Study material:
┄┄┄┄┄┄┄┄┄┄
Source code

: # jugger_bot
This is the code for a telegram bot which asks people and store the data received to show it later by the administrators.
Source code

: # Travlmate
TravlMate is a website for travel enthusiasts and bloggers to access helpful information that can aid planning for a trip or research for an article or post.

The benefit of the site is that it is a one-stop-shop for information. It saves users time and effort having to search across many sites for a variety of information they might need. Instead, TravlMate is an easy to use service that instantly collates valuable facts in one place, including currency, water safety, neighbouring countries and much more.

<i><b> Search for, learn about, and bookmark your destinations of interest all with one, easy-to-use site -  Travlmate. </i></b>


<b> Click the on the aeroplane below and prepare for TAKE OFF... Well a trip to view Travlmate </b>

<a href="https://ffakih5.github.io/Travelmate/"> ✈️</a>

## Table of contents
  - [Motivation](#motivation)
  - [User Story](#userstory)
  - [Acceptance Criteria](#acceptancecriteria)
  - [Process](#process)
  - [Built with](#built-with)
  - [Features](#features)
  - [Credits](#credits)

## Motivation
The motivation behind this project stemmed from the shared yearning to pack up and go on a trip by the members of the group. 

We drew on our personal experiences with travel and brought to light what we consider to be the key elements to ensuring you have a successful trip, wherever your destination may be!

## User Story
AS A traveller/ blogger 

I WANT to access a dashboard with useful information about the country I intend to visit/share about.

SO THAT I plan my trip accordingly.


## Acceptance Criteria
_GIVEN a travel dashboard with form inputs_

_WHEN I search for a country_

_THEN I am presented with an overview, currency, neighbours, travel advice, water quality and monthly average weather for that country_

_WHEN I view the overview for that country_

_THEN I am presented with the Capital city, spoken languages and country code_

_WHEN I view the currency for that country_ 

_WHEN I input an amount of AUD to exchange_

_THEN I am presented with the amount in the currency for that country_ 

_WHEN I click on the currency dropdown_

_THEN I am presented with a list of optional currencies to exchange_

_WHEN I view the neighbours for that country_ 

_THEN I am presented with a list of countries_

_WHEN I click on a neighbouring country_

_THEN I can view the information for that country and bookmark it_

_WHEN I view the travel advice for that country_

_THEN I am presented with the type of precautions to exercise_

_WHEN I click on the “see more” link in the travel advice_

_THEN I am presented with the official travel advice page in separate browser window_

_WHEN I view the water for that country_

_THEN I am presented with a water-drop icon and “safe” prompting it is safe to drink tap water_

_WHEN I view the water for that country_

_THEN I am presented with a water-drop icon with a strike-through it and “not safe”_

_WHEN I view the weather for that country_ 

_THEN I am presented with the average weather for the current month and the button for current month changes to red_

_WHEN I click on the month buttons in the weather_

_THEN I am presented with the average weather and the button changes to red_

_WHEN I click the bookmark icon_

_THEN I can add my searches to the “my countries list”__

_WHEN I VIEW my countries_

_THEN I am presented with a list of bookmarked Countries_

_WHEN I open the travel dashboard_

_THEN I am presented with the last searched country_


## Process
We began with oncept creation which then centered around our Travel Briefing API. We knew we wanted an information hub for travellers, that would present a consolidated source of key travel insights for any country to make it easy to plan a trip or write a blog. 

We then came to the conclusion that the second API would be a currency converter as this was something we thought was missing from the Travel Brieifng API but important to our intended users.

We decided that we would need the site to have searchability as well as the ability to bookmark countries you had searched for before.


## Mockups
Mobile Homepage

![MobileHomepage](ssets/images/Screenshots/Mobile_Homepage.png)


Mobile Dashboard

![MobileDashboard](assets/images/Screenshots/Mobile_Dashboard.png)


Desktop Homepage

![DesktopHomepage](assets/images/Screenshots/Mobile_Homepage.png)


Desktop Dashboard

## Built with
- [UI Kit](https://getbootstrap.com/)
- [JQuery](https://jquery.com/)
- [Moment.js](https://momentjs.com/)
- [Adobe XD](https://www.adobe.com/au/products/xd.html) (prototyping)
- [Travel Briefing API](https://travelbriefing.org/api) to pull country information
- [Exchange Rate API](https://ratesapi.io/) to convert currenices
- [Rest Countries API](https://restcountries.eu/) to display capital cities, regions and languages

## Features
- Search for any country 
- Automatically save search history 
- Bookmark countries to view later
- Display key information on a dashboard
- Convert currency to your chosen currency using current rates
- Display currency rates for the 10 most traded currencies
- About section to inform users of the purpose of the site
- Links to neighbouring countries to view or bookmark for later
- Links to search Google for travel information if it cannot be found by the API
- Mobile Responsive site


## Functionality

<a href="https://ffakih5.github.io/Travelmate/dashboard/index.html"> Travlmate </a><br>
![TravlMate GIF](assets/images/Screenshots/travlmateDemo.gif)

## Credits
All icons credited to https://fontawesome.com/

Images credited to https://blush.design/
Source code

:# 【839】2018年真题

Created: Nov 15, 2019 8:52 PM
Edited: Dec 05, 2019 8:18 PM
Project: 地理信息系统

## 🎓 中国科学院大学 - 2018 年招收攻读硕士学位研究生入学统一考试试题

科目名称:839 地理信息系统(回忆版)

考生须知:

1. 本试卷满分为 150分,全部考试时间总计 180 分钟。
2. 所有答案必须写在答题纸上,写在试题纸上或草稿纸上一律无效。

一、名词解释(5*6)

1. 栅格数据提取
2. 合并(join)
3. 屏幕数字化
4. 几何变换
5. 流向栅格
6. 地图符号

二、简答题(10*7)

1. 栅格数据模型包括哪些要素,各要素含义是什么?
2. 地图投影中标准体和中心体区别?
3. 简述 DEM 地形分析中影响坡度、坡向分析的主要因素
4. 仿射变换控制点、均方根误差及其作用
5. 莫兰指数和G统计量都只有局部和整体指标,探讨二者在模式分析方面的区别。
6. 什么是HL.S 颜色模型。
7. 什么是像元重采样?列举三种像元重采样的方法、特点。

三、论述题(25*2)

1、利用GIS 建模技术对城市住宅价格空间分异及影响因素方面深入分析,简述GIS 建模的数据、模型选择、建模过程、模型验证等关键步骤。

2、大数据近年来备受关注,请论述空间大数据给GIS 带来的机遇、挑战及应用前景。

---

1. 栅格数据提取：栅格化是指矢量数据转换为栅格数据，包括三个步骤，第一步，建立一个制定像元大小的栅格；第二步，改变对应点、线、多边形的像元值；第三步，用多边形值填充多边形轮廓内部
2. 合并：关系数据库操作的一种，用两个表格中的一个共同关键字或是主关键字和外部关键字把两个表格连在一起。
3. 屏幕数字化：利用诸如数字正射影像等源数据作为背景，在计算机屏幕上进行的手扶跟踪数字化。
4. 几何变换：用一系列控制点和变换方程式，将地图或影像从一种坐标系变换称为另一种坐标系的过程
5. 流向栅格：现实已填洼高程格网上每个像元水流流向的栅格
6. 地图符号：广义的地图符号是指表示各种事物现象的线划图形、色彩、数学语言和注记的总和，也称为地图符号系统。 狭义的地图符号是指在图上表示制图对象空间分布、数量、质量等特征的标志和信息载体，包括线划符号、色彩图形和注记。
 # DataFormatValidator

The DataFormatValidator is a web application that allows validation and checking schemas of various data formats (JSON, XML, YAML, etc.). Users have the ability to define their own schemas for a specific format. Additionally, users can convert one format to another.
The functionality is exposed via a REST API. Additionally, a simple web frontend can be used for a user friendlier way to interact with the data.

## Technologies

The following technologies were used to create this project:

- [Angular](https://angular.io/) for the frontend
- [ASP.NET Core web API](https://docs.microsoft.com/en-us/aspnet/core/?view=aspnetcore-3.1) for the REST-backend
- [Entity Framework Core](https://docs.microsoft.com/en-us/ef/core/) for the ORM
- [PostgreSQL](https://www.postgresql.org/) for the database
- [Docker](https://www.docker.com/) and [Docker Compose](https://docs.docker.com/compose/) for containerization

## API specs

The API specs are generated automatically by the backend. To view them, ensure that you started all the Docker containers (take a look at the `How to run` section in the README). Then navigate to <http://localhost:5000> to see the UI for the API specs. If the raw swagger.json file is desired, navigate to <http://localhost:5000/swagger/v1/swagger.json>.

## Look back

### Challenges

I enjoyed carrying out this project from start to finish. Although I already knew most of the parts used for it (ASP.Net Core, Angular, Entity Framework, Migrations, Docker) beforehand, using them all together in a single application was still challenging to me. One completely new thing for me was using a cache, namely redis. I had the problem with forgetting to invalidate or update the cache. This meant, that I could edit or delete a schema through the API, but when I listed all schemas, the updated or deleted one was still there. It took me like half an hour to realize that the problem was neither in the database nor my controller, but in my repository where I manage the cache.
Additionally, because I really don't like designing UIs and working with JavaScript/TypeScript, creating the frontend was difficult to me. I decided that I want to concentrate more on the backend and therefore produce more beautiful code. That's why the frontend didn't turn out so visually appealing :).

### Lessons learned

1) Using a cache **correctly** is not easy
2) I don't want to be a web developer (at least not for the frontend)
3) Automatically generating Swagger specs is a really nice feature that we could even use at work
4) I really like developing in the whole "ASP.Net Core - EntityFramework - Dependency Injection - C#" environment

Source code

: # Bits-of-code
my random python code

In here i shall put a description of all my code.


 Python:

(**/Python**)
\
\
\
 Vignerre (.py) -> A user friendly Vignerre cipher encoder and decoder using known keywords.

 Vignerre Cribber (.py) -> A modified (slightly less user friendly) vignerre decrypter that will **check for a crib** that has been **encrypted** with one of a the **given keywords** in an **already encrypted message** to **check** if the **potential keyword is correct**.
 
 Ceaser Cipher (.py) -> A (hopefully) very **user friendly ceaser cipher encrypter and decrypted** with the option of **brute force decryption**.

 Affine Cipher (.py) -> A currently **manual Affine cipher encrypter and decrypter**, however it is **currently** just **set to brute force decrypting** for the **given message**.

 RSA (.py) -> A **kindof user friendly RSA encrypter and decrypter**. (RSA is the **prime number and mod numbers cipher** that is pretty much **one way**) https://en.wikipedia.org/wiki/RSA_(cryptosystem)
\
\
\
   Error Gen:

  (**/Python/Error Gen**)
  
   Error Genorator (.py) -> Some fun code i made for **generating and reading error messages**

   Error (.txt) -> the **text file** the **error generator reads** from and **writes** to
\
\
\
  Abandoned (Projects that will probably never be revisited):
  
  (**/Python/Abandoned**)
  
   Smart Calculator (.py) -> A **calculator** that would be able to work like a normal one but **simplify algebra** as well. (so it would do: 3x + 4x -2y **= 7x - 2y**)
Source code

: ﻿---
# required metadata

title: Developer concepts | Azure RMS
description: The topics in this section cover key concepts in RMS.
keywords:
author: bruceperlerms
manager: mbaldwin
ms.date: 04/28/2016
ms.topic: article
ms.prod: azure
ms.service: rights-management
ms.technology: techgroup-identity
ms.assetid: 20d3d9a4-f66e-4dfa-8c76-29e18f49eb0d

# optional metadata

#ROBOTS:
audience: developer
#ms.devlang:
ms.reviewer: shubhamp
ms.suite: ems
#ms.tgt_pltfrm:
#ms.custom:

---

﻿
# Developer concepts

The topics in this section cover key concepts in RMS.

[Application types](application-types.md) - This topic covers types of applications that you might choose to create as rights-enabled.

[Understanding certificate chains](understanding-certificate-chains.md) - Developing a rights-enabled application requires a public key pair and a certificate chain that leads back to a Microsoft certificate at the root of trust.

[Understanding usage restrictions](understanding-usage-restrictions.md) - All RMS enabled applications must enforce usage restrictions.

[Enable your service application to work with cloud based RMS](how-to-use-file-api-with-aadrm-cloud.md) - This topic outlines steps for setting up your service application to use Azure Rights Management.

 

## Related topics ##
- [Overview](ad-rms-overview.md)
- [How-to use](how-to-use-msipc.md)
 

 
┄┄┄┄┄┄┄┄┄┄
Work required: Once you reach the line containing "TravlMate is a website", include it and stop; until then, reproduce each line of the listing from its start exactly.

Worked solution:
Source code

: # jugger_bot
This is the code for a telegram bot which asks people and store the data received to show it later by the administrators.
Source code

: # Travlmate
TravlMate is a website for travel enthusiasts and bloggers to access helpful information that can aid planning for a trip or research for an article or post.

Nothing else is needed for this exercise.